The Test product was well tolerated, with 1 out of 30 subjects experiencing an adverse event (headache) that was seen as associated with product intake. The functional additives used in the PT^TM procedure are widely used by the food industry and are generally recognized as safe [39,40]. This point is important because patients with conditions like PKU must consume these products every day of their lives.

This study addresses dietary management with an AA mixture appropriate for PKU; however, the findings may be generalizable to other conditions that are managed with specific AA mixtures. These might include AA mixtures lacking methionine in homocystinuria [4], leucine, isoleucine and valine in maple syrup urine disease [5], phenylalanine and tyrosine in tyrosinemia [6], lysine and tryptophan in glutaric aciduria type 1 [7], and isoleucine and valine in some organic acidurias [8].

We have conducted this proof of concept study in healthy adults. Several studies suggest that important aspects of protein metabolism in patients with PKU are similar to those in the healthy population. Van Rijn et al. [41] reported no significant differences in postprandial insulin levels, protein turnover, or protein synthesis between healthy controls and patients with PKU. Thompson et al. [42] studied whole-body protein metabolism in patients with PKU and showed that protein turnover was comparable to that of healthy controls.
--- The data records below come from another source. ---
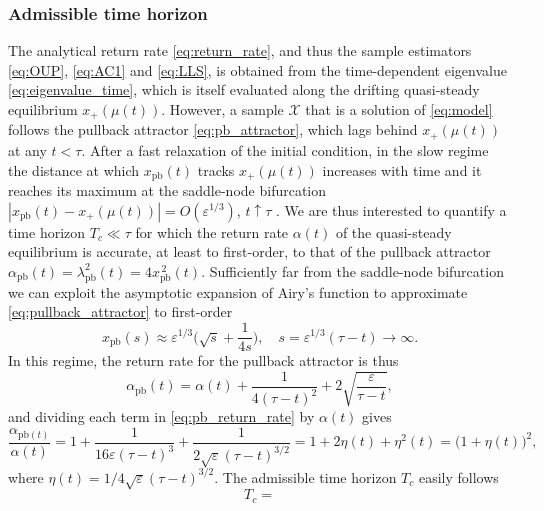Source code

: \documentclass[11pt,a4paper]{article}
\theoremstyle{plain}
\theoremstyle{definition}
\theoremstyle{remark}
\begin{document}
\subsubsection{Admissible time horizon}\label{subsubsec:horizon}
The analytical return rate \eqref{eq:return_rate}, and thus the sample estimators \eqref{eq:OUP}, \eqref{eq:AC1} and \eqref{eq:LLS}, is obtained from the time-dependent eigenvalue \eqref{eq:eigenvalue_time}, which is itself evaluated along the drifting quasi-steady equilibrium $x_+(\mu(t))$.
However, a sample $\mathcal{X}$ that is a solution of \eqref{eq:model} follows the pullback attractor \eqref{eq:pb_attractor}, which lags behind $x_+(\mu(t))$ at any $t<\tau$.
After a fast relaxation of the initial condition, in the slow regime the distance at which $x_{\mathrm{pb}}(t)$ tracks $x_+(\mu(t))$ increases with time and it reaches its maximum at the saddle-node bifurcation $|x_{\mathrm{pb}}(t)-x_+(\mu(t))|=O(\varepsilon^{1/3})$, $t\uparrow\tau$ \cite[Thm.~$2.2.2$]{Berglund2006}.
We are thus interested to quantify a time horizon $T_c\ll\tau$ for which the return rate $\alpha(t)$ of the quasi-steady equilibrium is accurate, at least to first-order, to that of the pullback attractor $\alpha_{\mathrm{pb}}(t)=\lambda_{\mathrm{pb}}^2(t)=4x_{\mathrm{pb}}^{\,2}(t)$.
Sufficiently far from the saddle-node bifurcation we can exploit the asymptotic expansion of Airy's function \cite[\S~$10.4$]{Abramowitz1965} to approximate \eqref{eq:pullback_attractor} to first-order
%
\begin{equation}\label{eq:asymptotic_pullback_attractor}
  x_{\mathrm{pb}}(s)\approx \varepsilon^{1/3}\biggl(\sqrt{s} + \frac{1}{4s}\biggr) , \quad s=\varepsilon^{1/3}(\tau-t)\to\infty.
\end{equation}
%
In this regime, the return rate for the pullback attractor is thus
%
\begin{equation}\label{eq:pb_return_rate}
  \alpha_{\mathrm{pb}}(t) = \alpha(t) + \frac{1}{4(\tau-t)^2} + 2\sqrt{\frac{\varepsilon}{\tau-t}},
\end{equation}
%
and dividing each term in \eqref{eq:pb_return_rate} by $\alpha(t)$ gives
%
\begin{equation}\label{eq:lag_correction}
  \frac{\alpha_{\mathrm{pb}(t)}}{\alpha(t)} = 1 + \frac{1}{16 \varepsilon(\tau - t)^3} + \frac{1}{2\sqrt{\varepsilon}(\tau - t)^{3/2}} = 1 + 2\eta(t) + \eta^2(t) = \bigl(1+\eta(t)\bigr)^2 ,
\end{equation}
%
where $\eta(t)=1/4\sqrt{\varepsilon}(\tau-t)^{3/2}$.
The admissible time horizon $T_c$ easily follows
%
\begin{equation}\label{eq:admissible_time_horizon}
  T_c = 
\end{equation}
\end{document}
Therefore, we expect that our results with a prolonged absorption AA formulation would be similar in patients with PKU.

5. Conclusions

This study shows that applying PT^TM to an AA mixture prolongs the increase in plasma AAs compared to free AAs. This is associated with modulation of several metabolic markers. It will be important to understand whether this can improve the long-term management of inborn errors of AA metabolism requiring low protein diets supplemented with specific AA mixtures. This information may be useful for those who would like to evaluate the Test product in clinical practice.